SECTION 2. REGULAR MEETINGS
The organization meeting of the Board of Directors shall be held as soon as
practical following the annual meeting of shareholders at the main banking
house. Other regular meetings of the Board of Directors shall be held without
notice at 11:00 a.m. on the second Tuesday of each month except February, at the
main banking house, or, provided notice is given by telegram, letter, telephone
or in person to every Director, at such time and place as may be designated in
the notice of the meeting. When any regular meeting of the Board falls on a
holiday, the meeting shall be held on the next banking business day, unless the
Board shall designate some other day.
SECTION 3. SPECIAL MEETINGS
Special meetings of the Board of Directors may be called by the Chairman of the
Board of the Association, or at the request of three or more Directors. Notice
of the time, place and purposes of such meetings shall be given by telegram,
letter, telephone or in person to every Director.
SECTION 4. QUORUM
A majority of the entire membership of the Board shall constitute a quorum at
any meeting of the Board.
SECTION 5. NECESSARY VOTE
A majority of those Directors present and voting at any meeting of the Board of
Directors shall decide each matter considered, except where otherwise required
by law or the Articles or By-Laws of this Association.
SECTION 6. COMPENSATION
Directors, excluding full-time employees of the Bank, shall receive such
reasonable compensation as may be fixed from time to time by the Board of
Directors.
SECTION 7. ELECTION-AGE LIMITATION
No person shall be elected or reelected a Director after reaching his seventieth
(70th) birthday, provided that any person who is a Director on December 10,
1985, may continue to be reelected
15
<PAGE> 16
SECTION 7. ELECTION-AGE LIMITATION (continued)
a Director until he reaches his seventy-fifth (75th) birthday.
SECTION 8 RETIREMENT-AGE LIMITATION
Every Director of the Bank shall retire no later than the first month next
following his seventieth (70th) birthday, except for any person who was a
Director on December 10, 1985, who shall retire not later that the first of the
next month following his seventy-fifth (75th) birthday.

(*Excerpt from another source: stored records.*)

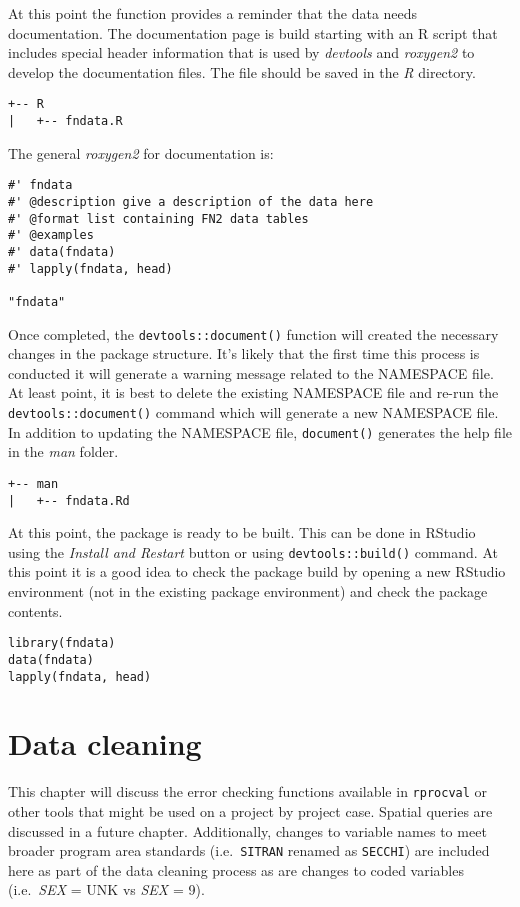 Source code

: \documentclass[
]{book}
\begin{document}
At this point the function provides a reminder that the data needs documentation. The documentation page is build starting with an R script that includes special header information that is used by \emph{devtools} and \emph{roxygen2} to develop the documentation files. The file should be saved in the \emph{R} directory.

\begin{verbatim}
+-- R
|   +-- fndata.R
\end{verbatim}

The general \emph{roxygen2} for documentation is:

\begin{verbatim}
#' fndata
#' @description give a description of the data here
#' @format list containing FN2 data tables
#' @examples
#' data(fndata)
#' lapply(fndata, head)

"fndata"
\end{verbatim}

Once completed, the \texttt{devtools::document()} function will created the necessary changes in the package structure. It's likely that the first time this process is conducted it will generate a warning message related to the NAMESPACE file. At least point, it is best to delete the existing NAMESPACE file and re-run the \texttt{devtools::document()} command which will generate a new NAMESPACE file. In addition to updating the NAMESPACE file, \texttt{document()} generates the help file in the \emph{man} folder.

\begin{verbatim}
+-- man
|   +-- fndata.Rd
\end{verbatim}

At this point, the package is ready to be built. This can be done in RStudio using the \emph{Install and Restart} button or using \texttt{devtools::build()} command. At this point it is a good idea to check the package build by opening a new RStudio environment (not in the existing package environment) and check the package contents.

\begin{verbatim}
library(fndata)
data(fndata)
lapply(fndata, head)
\end{verbatim}

\hypertarget{data-cleaning}{%
\chapter{Data cleaning}\label{data-cleaning}}

This chapter will discuss the error checking functions available in \texttt{rprocval} or other tools that might be used on a project by project case. Spatial queries are discussed in a future chapter. Additionally, changes to variable names to meet broader program area standards (i.e.~\texttt{SITRAN} renamed as \texttt{SECCHI}) are included here as part of the data cleaning process as are changes to coded variables (i.e.~\emph{SEX} = UNK vs \emph{SEX} = 9).
\end{document}
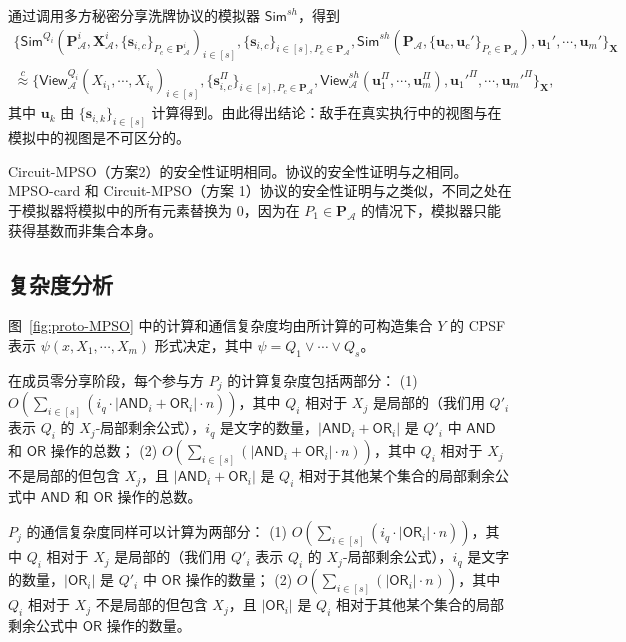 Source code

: \begin{trivlist}
通过调用多方秘密分享洗牌协议的模拟器 $\mathsf{Sim}^{sh}$，得到
\begin{gather*}
\{\mathsf{Sim}^{Q_i}(\textbf{P}^i_{\mathcal{A}},\textbf{X}^i_{\mathcal{A}},\{\textbf{s}_{i, c}\}_{P_c \in \textbf{P}^i_{\mathcal{A}}})_{i \in [s]}, \{\textbf{s}_{i, c}\}_{i \in [s], P_c \in \textbf{P}_{\mathcal{A}}}, \mathsf{Sim}^{sh}(\textbf{P}_{\mathcal{A}},\{\textbf{u}_c,\textbf{u}_c'\}_{P_c \in \textbf{P}_{\mathcal{A}}}), \textbf{u}_{1}', \cdots,\textbf{u}_{m}'\}_\textbf{X} \\
\overset{c}{\approx} \{\mathsf{View}_{\mathcal{A}}^{Q_i}(X_{i_1},\cdots,X_{i_q})_{i \in [s]},\{\textbf{s}^{\Pi}_{i, c}\}_{i \in [s], P_c \in \textbf{P}_{\mathcal{A}}}, \mathsf{View}_{\mathcal{A}}^{sh}(\textbf{u}_{1}^{\Pi},\cdots,\textbf{u}_{m}^{\Pi}),\textbf{u}_{1}'^{\Pi},\cdots,\textbf{u}_{m}'^{\Pi}\}_\textbf{X},
\end{gather*}
其中 $\textbf{u}_k$ 由 $\{\textbf{s}_{i, k}\}_{i \in [s]}$ 计算得到。由此得出结论：敌手在真实执行中的视图与在模拟中的视图是不可区分的。

Circuit-MPSO（方案2）的安全性证明相同。协议的安全性证明与之相同。MPSO-card 和 Circuit-MPSO（方案 1）协议的安全性证明与之类似，不同之处在于模拟器将模拟中的所有元素替换为 0，因为在 $P_1 \in \textbf{P}_{\mathcal{A}}$ 的情况下，模拟器只能获得基数而非集合本身。
\end{trivlist}

\subsection{复杂度分析}

图~\ref{fig:proto-MPSO} 中的计算和通信复杂度均由所计算的可构造集合 $Y$ 的 CPSF 表示 $\psi(x, X_1, \cdots, X_m)$ 形式决定，其中 $\psi = Q_1 \lor \cdots \lor Q_s$。

在成员零分享阶段，每个参与方 $P_j$ 的计算复杂度包括两部分：
(1) $O(\sum_{i \in [s]}(i_q \cdot \lvert \mathsf{AND}_i + \mathsf{OR}_i \rvert \cdot n))$，其中 $Q_i$ 相对于 $X_j$ 是局部的（我们用 $Q'_i$ 表示 $Q_i$ 的 $X_j$-局部剩余公式），$i_q$ 是文字的数量，$\lvert \mathsf{AND}_i + \mathsf{OR}_i \rvert$ 是 $Q'_i$ 中 $\mathsf{AND}$ 和 $\mathsf{OR}$ 操作的总数；
(2) $O(\sum_{i \in [s]}(\lvert \mathsf{AND}_i + \mathsf{OR}_i \rvert \cdot n))$，其中 $Q_i$ 相对于 $X_j$ 不是局部的但包含 $X_j$，且 $\lvert \mathsf{AND}_i + \mathsf{OR}_i \rvert$ 是 $Q_i$ 相对于其他某个集合的局部剩余公式中 $\mathsf{AND}$ 和 $\mathsf{OR}$ 操作的总数。

$P_j$ 的通信复杂度同样可以计算为两部分：
(1) $O(\sum_{i \in [s]}(i_q \cdot \lvert \mathsf{OR}_i \rvert \cdot n))$，其中 $Q_i$ 相对于 $X_j$ 是局部的（我们用 $Q'_i$ 表示 $Q_i$ 的 $X_j$-局部剩余公式），$i_q$ 是文字的数量，$\lvert \mathsf{OR}_i \rvert$ 是 $Q'_i$ 中 $\mathsf{OR}$ 操作的数量；
(2) $O(\sum_{i \in [s]}(\lvert \mathsf{OR}_i \rvert \cdot n))$，其中 $Q_i$ 相对于 $X_j$ 不是局部的但包含 $X_j$，且 $\lvert \mathsf{OR}_i \rvert$ 是 $Q_i$ 相对于其他某个集合的局部剩余公式中 $\mathsf{OR}$ 操作的数量。

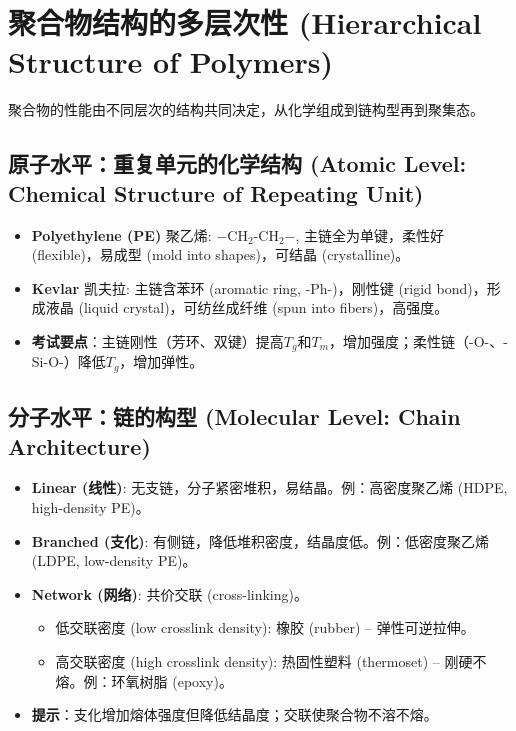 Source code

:\documentclass[12pt,a4paper]{ctexart}
\begin{document}
\newpage
\section{聚合物结构的多层次性 (Hierarchical Structure of Polymers)}

聚合物的性能由不同层次的结构共同决定，从化学组成到链构型再到聚集态。

\subsection{原子水平：重复单元的化学结构 (Atomic Level: Chemical Structure of Repeating Unit)}
\begin{itemize}
    \item \textbf{Polyethylene (PE)} 聚乙烯: $-$CH$_2$-CH$_2$$-$, 主链全为单键，柔性好 (flexible)，易成型 (mold into shapes)，可结晶 (crystalline)。
    \item \textbf{Kevlar} 凯夫拉: 主链含苯环 (aromatic ring, -Ph-)，刚性键 (rigid bond)，形成液晶 (liquid crystal)，可纺丝成纤维 (spun into fibers)，高强度。
    \item \textbf{考试要点}：主链刚性（芳环、双键）提高$T_g$和$T_m$，增加强度；柔性链（-O-、-Si-O-）降低$T_g$，增加弹性。
\end{itemize}

\subsection{分子水平：链的构型 (Molecular Level: Chain Architecture)}
\begin{itemize}
    \item \textbf{Linear (线性)}: 无支链，分子紧密堆积，易结晶。例：高密度聚乙烯 (HDPE, high-density PE)。
    \item \textbf{Branched (支化)}: 有侧链，降低堆积密度，结晶度低。例：低密度聚乙烯 (LDPE, low-density PE)。
    \item \textbf{Network (网络)}: 共价交联 (cross-linking)。
    \begin{itemize}
        \item 低交联密度 (low crosslink density): 橡胶 (rubber) – 弹性可逆拉伸。
        \item 高交联密度 (high crosslink density): 热固性塑料 (thermoset) – 刚硬不熔。例：环氧树脂 (epoxy)。
    \end{itemize}
    \item \textbf{提示}：支化增加熔体强度但降低结晶度；交联使聚合物不溶不熔。
\end{itemize}
\end{document}
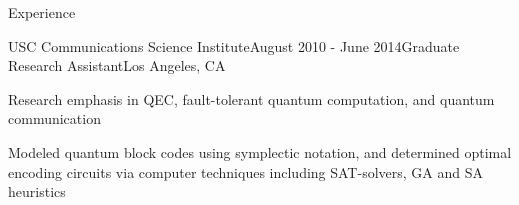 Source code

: \documentclass{resume} %
\begin{document}
\begin{rSection}{Experience}
\begin{rSubsection}{USC Communications Science Institute}{August 2010 - June 2014}{Graduate Research Assistant}{Los Angeles, CA}
\item Research emphasis in QEC, fault-tolerant quantum computation, and quantum communication
\item Modeled quantum block codes using symplectic notation, and determined optimal encoding circuits via computer techniques including SAT-solvers, GA and SA heuristics
\end{rSubsection}





\end{rSection}
\end{document}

SECTION 9 DIRECTORS EMERITUS
The Board shall have the right from time to time to choose as Directors Emeritus
persons who have had prior service as members of the Board and who may receive
such compensation as shall be fixed from time to time by the Board of Directors.
ARTICLE III
-----------
OFFICERS
--------
SECTION 1 WHO SHALL CONSTITUTE
The Officers of the Association shall be a Chairman of the Board, a President, a
Secretary, and other officers such as Chairman of the Executive Committee, Vice
Chairman of the Board, Executive Vice Presidents, Senior Vice Presidents, Vice
Presidents, Assistant Secretaries, Trust Officers, Trust Investment Officers,
Trust Real Estate Officers, Assistant Trust Officers, a Controller, Assistant
Controller, an Auditor and Assistant Auditors, as the Board may appoint from
time to time. Any person may hold two offices. The Chairman of the Board, all
Vice Chairmen of the Board and the President shall at all times be members of
the Board of Directors.
SECTION 2 TERM OF OFFICE
All officers shall be elected for and shall hold office for one year and until
their successors are elected and qualified, subject to the right in the Board of
Directors by a majority vote of the entire membership to discharge any officer
at any time.
SECTION 3. CHAIRMAN OF THE BOARD
The Chairman of the Board shall have general executive powers and duties and
shall perform such other duties as may be assigned from time to time by the
Board of Directors. In addition, unless the Board of Directors shall have
designated the President to be the Chief Executive Officer, the Chairman of the
Board shall be the Chairman Executive Officer and shall have all the powers and
duties of the Chief Executive Officer. He shall, when present, preside at all
meetings of shareholders and directors and shall be ex officio a member of all
committees of the Board. He shall name all members of the committees of the
Board, subject to the confirmation thereof by the Board.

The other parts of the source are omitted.